SLAUGHTER AT SREBRENICA: Survivors of the massacre recall their escape, writes Daniel McLaughlin in Srebrenica
Ten years after Bosnian Serbs slaughtered some 8,000 Muslims at Srebrenica, survivors of the massacre converged on the blighted town yesterday amid preparations for a huge memorial ceremony and anger over the West's failure to catch all the killers.
Hundreds of Muslims arrived here after a three-day walk from Tuzla, 75 km to the north, which was the aim of their desperate trek a decade ago, when they fled into the hills above Srebrenica as it fell to the marauding forces of General Ratko Mladic.
Today thousands of people who escaped Gen Mladic's execution squads will bury relatives near Srebrenica, where international dignitaries will join them for a commemoration that has reopened many deep wounds in a still-divided Bosnia.
After the UN and NATO failed to support a vastly outnumbered group of Dutch peacekeepers at Srebrenica, Gen Mladic's men overran the "safe haven" and, after promising that the Muslim community had nothing to fear, began the systematic killing.
Sadik Selimovic, a Muslim fighter who was wounded at Srebrenica, claimed afterwards: "Mladic literally said these words - they would kill all the men and throw them in the Drina river to feed fish, and these men would never again kill Serb children in the Serb Drina valley. But they would let the women go so they can suffer." About 15,000 Muslim men and boys managed to escape to the hills.
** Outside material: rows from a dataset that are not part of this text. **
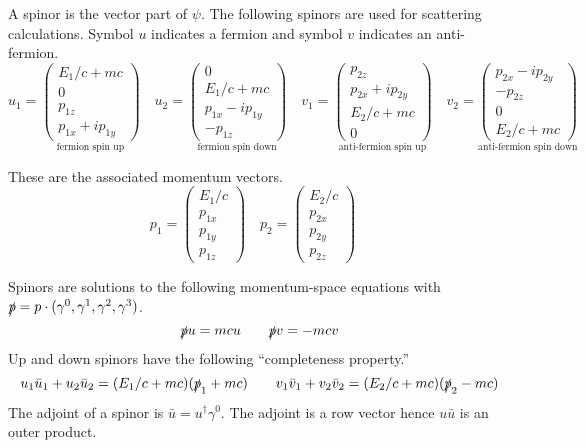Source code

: \documentclass[12pt]{article}
\begin{document}
\noindent
A spinor is the vector part of $\psi$.
The following spinors are used for scattering calculations.
Symbol $u$ indicates a fermion and symbol $v$ indicates an anti-fermion.
\begin{equation*}
u_1=\underset{\text{fermion spin up}}{\begin{pmatrix}E_1/c+mc\\0\\p_{1z}\\p_{1x}+ip_{1y}\end{pmatrix}}
\quad
u_2=\underset{\text{fermion spin down}}{\begin{pmatrix}0\\E_1/c+mc\\p_{1x}-ip_{1y}\\-p_{1z}\end{pmatrix}}
\quad
v_1=\underset{\text{anti-fermion spin up}}{\begin{pmatrix}p_{2z}\\p_{2x}+ip_{2y}\\E_2/c+mc\\0\end{pmatrix}}
\quad
v_2=\underset{\text{anti-fermion spin down}}{\begin{pmatrix}p_{2x}-ip_{2y}\\-p_{2z}\\0\\E_2/c+mc\end{pmatrix}}
\end{equation*}

\noindent
These are the associated momentum vectors.
$$
p_1=\begin{pmatrix}E_1/c\\p_{1x}\\p_{1y}\\p_{1z}\end{pmatrix}\quad
p_2=\begin{pmatrix}E_2/c\\p_{2x}\\p_{2y}\\p_{2z}\end{pmatrix}\quad
$$

\noindent
Spinors are solutions to the following momentum-space equations with
$\slashed{p}=p\cdot(\gamma^0,\gamma^1,\gamma^2,\gamma^3)$.
$$
\slashed{p}u=mcu\qquad\slashed{p}v=-mcv
$$
Up and down spinors have the following ``completeness property.''
$$
u_1\bar{u}_1+u_2\bar{u}_2=(E_1/c+mc)(\slashed{p}_1+mc)\qquad
v_1\bar{v}_1+v_2\bar{v}_2=(E_2/c+mc)(\slashed{p}_2-mc)
$$
The adjoint of a spinor is $\bar{u}=u^\dag\gamma^0$.
The adjoint is a row vector hence $u\bar{u}$ is an outer product.
\end{document}
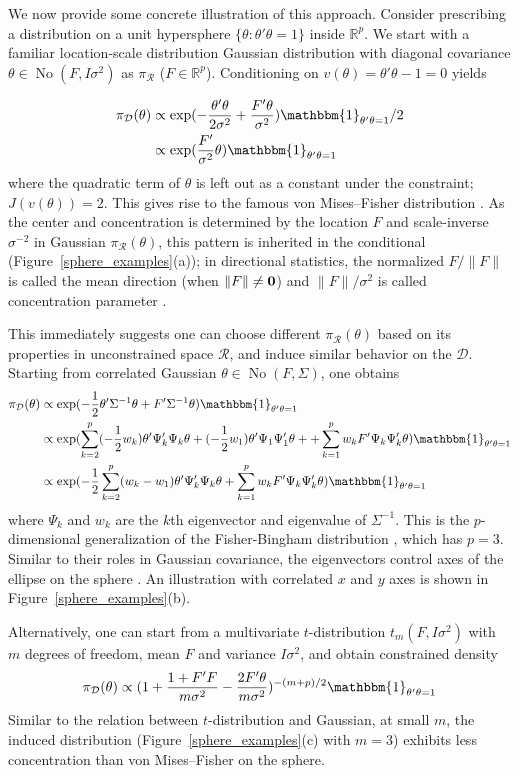 \documentclass[10pt]{article}
\newcommand{\be}{\begin{equation}\begin{aligned}}
\newcommand{\ee}{\end{aligned}\end{equation}}
\newcommand{\bb}[1]{\mathbb{#1}}
\newcommand{\mc}[1]{\mathcal{#1}}
\DeclareMathOperator{\No}{No}
\DeclareMathOperator{\1}{\mathbbm{1}}
\begin{document}
We now provide some concrete illustration of this approach. Consider prescribing
a distribution on a unit hypersphere $\{\theta:
\theta'\theta=1\}$ inside $\bb R^p$. We start with a familiar
location-scale distribution Gaussian distribution with diagonal
covariance $\theta \in \No(F,I\sigma^2)$ as $\pi_{\mc
R}$ ($F\in \bb R^p$). Conditioning on $v(\theta)=\theta'\theta-1=0$ yields

\be
\pi_{\mc D}(\theta) &\propto
\exp(-\frac{\theta'\theta}{2\sigma^2}+\frac{F'\theta}{\sigma^2})
 \mathbbm{1}_{\theta'\theta=1}/2 \\
 & \propto
\exp(\frac{F'}{\sigma^2}\theta)
 \mathbbm{1}_{\theta'\theta=1}
\ee
where the quadratic term of $\theta$ is left out as a constant under
the constraint; $J(v(\theta))=2$. This gives rise to the famous von
Mises--Fisher distribution \citep{khatri1977mises}. As the center and
concentration is determined by the location $F$ and scale-inverse
$\sigma^{-2}$ in Gaussian $\pi_{\mc
	R}(\theta)$, this pattern is inherited in the conditional
	(Figure~\ref{sphere_examples}(a)); in directional statistics, the
normalized ${F}/{\|F\|}$ is called the mean
direction (when $\|F\|\neq \bf 0$) and $\|F\|/\sigma^2$ is called
concentration parameter \citep{khatri1977mises}.

This immediately suggests one can choose different $\pi_{\mc R}(\theta)$
based on its properties in unconstrained space $\mc R$, and induce similar behavior on the $\mc D$. Starting from
correlated Gaussian $\theta \in \No(F,\Sigma)$, one obtains 
\be
\pi_{\mc
D}(\theta) & \propto\exp(-\frac{1}{2}\theta'\Sigma^{-1}\theta+
{F'}{\Sigma^{-1}}\theta) \mathbbm{1}_{\theta'\theta=1} \\
& \propto \exp(\sum_{k=2}^p(-\frac{1}{2}w_k)\theta'\Psi_k'\Psi_k\theta
+ (-\frac{1}{2}w_1)\theta' \Psi_1\Psi'_1\theta+
+ \sum_{k=1}^p w_k F'\Psi_k\Psi'_k\theta ) \mathbbm{1}_{\theta'\theta=1} \\
& \propto \exp(-\frac{1}{2}\sum_{k=2}^p( w_k - w_1)\theta'\Psi_k'\Psi_k\theta
+ \sum_{k=1}^p w_k F'\Psi_k\Psi'_k\theta )\mathbbm{1}_{\theta'\theta=1}
\ee
where $\Psi_k$ and $w_k$ are the $k$th eigenvector and eigenvalue of $\Sigma^{-1}$. This is the $p$-dimensional generalization of the Fisher-Bingham distribution
\citep{mardia1975statistics}, which has $p=3$. Similar to their roles in Gaussian covariance,
the eigenvectors control axes of the ellipse on the sphere
\citep{kent1982fisher}. An illustration with correlated $x$ and $y$ axes is shown in
Figure~\ref{sphere_examples}(b).

Alternatively, one can start from a
multivariate $t$-distribution $t_m(F,I\sigma^2)$ with $m$ degrees of freedom,
mean $F$ and variance $I\sigma^2$, and obtain constrained density 
\be
\pi_{\mc
D}(\theta)\propto
(1+\frac{1+F'F}{m\sigma^2}-\frac{2F'\theta}{m\sigma^2})^{-{(m+p)}/{2}}\mathbbm{1}_{\theta'\theta=1}
\ee
Similar to the relation between $t$-distribution and Gaussian, at small
$m$, the induced distribution (Figure~\ref{sphere_examples}(c) with $m=3$) exhibits less concentration than von
Mises--Fisher on the sphere.
\end{document}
But scared, starving and disoriented, many were easy prey for Serb troops who shelled and ambushed them, or - disguised as UN peacekeepers - lured them into surrender and executed them.
"We were ambushed several times. The Serbs killed without prejudice, everyone - young or old, man or boy," said Ramo Dautbasic (37), as he walked back across hills, forests and ravines that were a killing ground, and are still littered with lethal mines.
"I wasn't wounded, but I had no shoes and my feet were hurt terribly. At the end of the march, I could hardly walk." The men who survived drank water from puddles and trenches, and ate berries and bark from the forest.
"We were an easy target and many got killed in ambushes, or crossing the roads or when they shelled us in the woods," said Dzevad Malkic (46) who took 27 days to reach safety.
"I waited for 15 days to cross a road in the village of Kamenica.
But when I saw how many people got killed trying it I turned around and headed west." For some survivors of the worst civilian slaughter since the second World War, the thought of taking to the hills once more was too much.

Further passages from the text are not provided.